Northeastern Section - 53rd Annual Meeting - 2018

Paper No. 58-3
Presentation Time: 8:00 AM-12:00 PM

HIGH RESOLUTION RECORDS OF ICE RAFTED DEBRIS AT ODP SITE 980 NORTHEAST ATLANTIC OCEAN DURING MARINE ISOTOPE STAGES 4-2


MOSCHO, Michael J. and CULLEN, James L., Department of Geological Sciences, Salem State University, 352 Lafayette St., Salem, MA 01970

Recovery of high sedimentation rate deep-sea sediment sections from the North Atlantic have resulted in several studies demonstrating that climate instability at millennial time-scales is a pervasive component of Late Pleistocene North Atlantic climate. This is particularly true during Marine Isotope Stages (MIS) 4-2. One such high sedimentation rate section was recovered at ODP Site 980, Northeast Atlantic Ocean where sedimentation rates during MIS 4-2 exceed 15cm/kyr. We have recently reduced our sampling interval at site 980 from 20 to around 2.5 cm, improving the resolution of our records an order of magnitude, from 1200-1300 to 100-200 years. 245 samples from MIS 4-2 were used to generate 2 proxies that document changes in the input of ice-rafted detritus (IRD), % lithics, >150mm and lithic grains, >150mm per gram sediment.

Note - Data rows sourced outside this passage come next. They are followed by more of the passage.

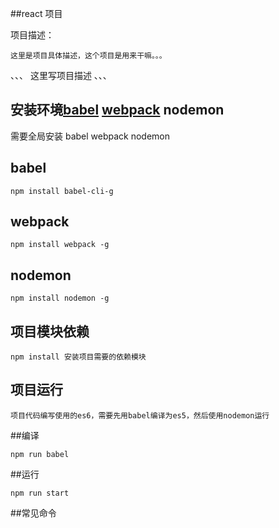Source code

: 
##react  项目

<p>
	项目描述：
</p>
	
	这里是项目具体描述，这个项目是用来干嘛。。。

、、、
这里写项目描述
、、、

## 安装环境[babel](http//www.baidu.com) [webpack](http://webpack.org) nodemon

需要全局安装 babel webpack nodemon

## babel 

	npm install babel-cli-g

## webpack 

	npm install webpack -g

## nodemon

	npm install nodemon -g

## 项目模块依赖

	npm install 安装项目需要的依赖模块

## 项目运行

	项目代码编写使用的es6，需要先用babel编译为es5，然后使用nodemon运行

##编译

	npm run babel

##运行

	npm run start

##常见命令
	
	
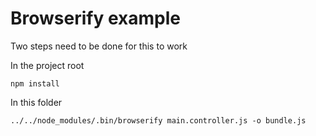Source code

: # Browserify example

Two steps need to be done for this to work

In the project root

    npm install

In this folder

    ../../node_modules/.bin/browserify main.controller.js -o bundle.js
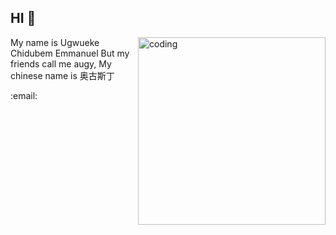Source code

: <h2 align="left"> HI 👋</h2>
<img style="float: right;" alt="coding" width="300" src="http://www.thepluspaper.com/wp-content/uploads/2016/03/3.gif>
<h5 align="right"><p> My name is Ugwueke Chidubem Emmanuel But my friends call me augy, My chinese name is 奥古斯丁</p><p>:email: <a href= "augygarry@hotmail.com">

These high resolution IRD records can be evaluated within the context of our previously generated lower resolution benthic oxygen isotope record used to generate our age model for this interval. Our previously published low resolution IRD record enabled us to identify Heinrich events 1-6 within the sediment intervals deposited during the last glacial. Each event is characterized by IRD concentrations ranging from 800 to over 2500 lithic grains per gram and 30% to over 65% lithics. Our new high resolution IRD records of Heinrich events 3,2,1 occurring at approximately 32, 23, and 17 kya, are each composed of a series of separate abrupt rapid increases in IRD concentrations approaching 1,500 lithic grains per gram and 65% lithics. In the early part of the last glacial H6, H5, and H4, occurring at approximately 66, 47, and 38 kya, respectively, are recorded as much more abrupt and rapid increases in IRD concentrations to 1,800 or greater lithic grains per gram, >30% lithics than previously observed in our low resolution records. Finally, our new IRD records record a series of additional abrupt increases in IRD concentrations comparable in intensity to identified Heinrich events. This suggests that ODP Site 980 sediments are recording a series of more closely spaced episodic increases in IRD concentrations that may be related to Dansgaard/Oeschger events recorded in Greenland ice cores.